4.8 Increase Defensive Information Warfare Emphasis DoD continues to field information systems that are vulnerable to outside attack.
Through necessity, DoD has tied its information systems to the private/commercial sector and routinely use INMARSAT, INTELSAT, EUROSAT, etc. Additionally, many DoD users are directly hooked to the INTERNET. The Joint Security Commission, among others, has recognized this shortfall and has recommended DoD concentrate on protecting
-30DoD systems. NSA has the charter to perform this task, in coordination with the Office of the Secretary of Defense (Command, Control and Communications) (OSD (C31)), DISA, and JCS/J6. The Services and Agencies need to increase their funding to support defensive IW measures (see Figure 4-8).
There are two parallel paths of observation on Defensive IW programs.

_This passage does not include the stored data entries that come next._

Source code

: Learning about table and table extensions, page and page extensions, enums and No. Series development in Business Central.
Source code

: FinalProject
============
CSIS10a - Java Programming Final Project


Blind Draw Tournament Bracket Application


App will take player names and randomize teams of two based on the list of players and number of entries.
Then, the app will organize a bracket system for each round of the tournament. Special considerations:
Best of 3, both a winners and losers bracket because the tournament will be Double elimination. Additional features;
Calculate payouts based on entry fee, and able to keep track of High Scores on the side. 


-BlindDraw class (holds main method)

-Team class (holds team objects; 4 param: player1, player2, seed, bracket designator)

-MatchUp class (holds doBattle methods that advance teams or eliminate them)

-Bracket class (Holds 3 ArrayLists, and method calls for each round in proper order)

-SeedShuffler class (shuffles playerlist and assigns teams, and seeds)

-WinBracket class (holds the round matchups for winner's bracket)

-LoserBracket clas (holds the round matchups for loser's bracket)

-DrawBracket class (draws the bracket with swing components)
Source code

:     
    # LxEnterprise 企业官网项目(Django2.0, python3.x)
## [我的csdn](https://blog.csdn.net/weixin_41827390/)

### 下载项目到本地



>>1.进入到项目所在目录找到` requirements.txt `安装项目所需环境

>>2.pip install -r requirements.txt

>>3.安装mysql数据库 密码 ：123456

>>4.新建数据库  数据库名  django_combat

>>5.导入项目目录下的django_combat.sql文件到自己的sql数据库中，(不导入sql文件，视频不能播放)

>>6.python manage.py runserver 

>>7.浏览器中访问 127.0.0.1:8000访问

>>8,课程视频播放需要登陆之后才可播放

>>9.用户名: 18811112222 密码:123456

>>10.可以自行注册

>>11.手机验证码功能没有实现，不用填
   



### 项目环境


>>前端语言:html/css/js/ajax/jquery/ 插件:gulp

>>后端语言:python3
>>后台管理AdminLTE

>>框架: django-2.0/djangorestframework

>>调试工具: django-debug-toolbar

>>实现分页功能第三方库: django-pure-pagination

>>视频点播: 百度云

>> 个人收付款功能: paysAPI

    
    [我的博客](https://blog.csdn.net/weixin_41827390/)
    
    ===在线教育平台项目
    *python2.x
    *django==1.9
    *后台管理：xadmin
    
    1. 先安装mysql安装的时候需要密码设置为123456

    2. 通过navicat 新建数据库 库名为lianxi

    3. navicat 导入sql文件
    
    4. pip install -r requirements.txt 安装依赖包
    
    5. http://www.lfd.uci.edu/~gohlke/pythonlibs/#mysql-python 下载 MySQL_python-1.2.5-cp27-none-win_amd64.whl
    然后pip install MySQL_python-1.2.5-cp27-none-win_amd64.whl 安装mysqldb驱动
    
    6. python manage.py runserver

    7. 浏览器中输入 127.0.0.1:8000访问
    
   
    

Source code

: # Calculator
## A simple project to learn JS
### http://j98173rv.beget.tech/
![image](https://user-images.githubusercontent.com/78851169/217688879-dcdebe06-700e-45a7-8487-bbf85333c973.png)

On the one hand, there is a baseline of critical data that must be protected. DoD must identify essential networks and systems that contain this critical data to perform a vulnerability assessment of those systems. On the other hand, one must consider varied and unidentified potential adversaries and their threats to U.S. information systems. A risk assessment that compares and contrasts these two parallel efforts that results in a risk management decision becomes the basis for a defensive program strategy. After the strategy is developed, the result is the processes, procedures, and systems used as a basis for continued protection of critical data.
Current DoD policy (DoDD Directive TS 3600.1) directs that command and control of forces shall be planned and exercised in such a manner as to minimize the amount of information transfer required for effective direction and application of force to ensure our forces are able to operate successfully in degraded information and communication environments. Additionally, elements of the DoD information system critical to transmission and use of minimum-essential information for control and direction of forces are directed to be designed and employed in a manner that minimizes or prevents exploitation, denial, or degradation of services.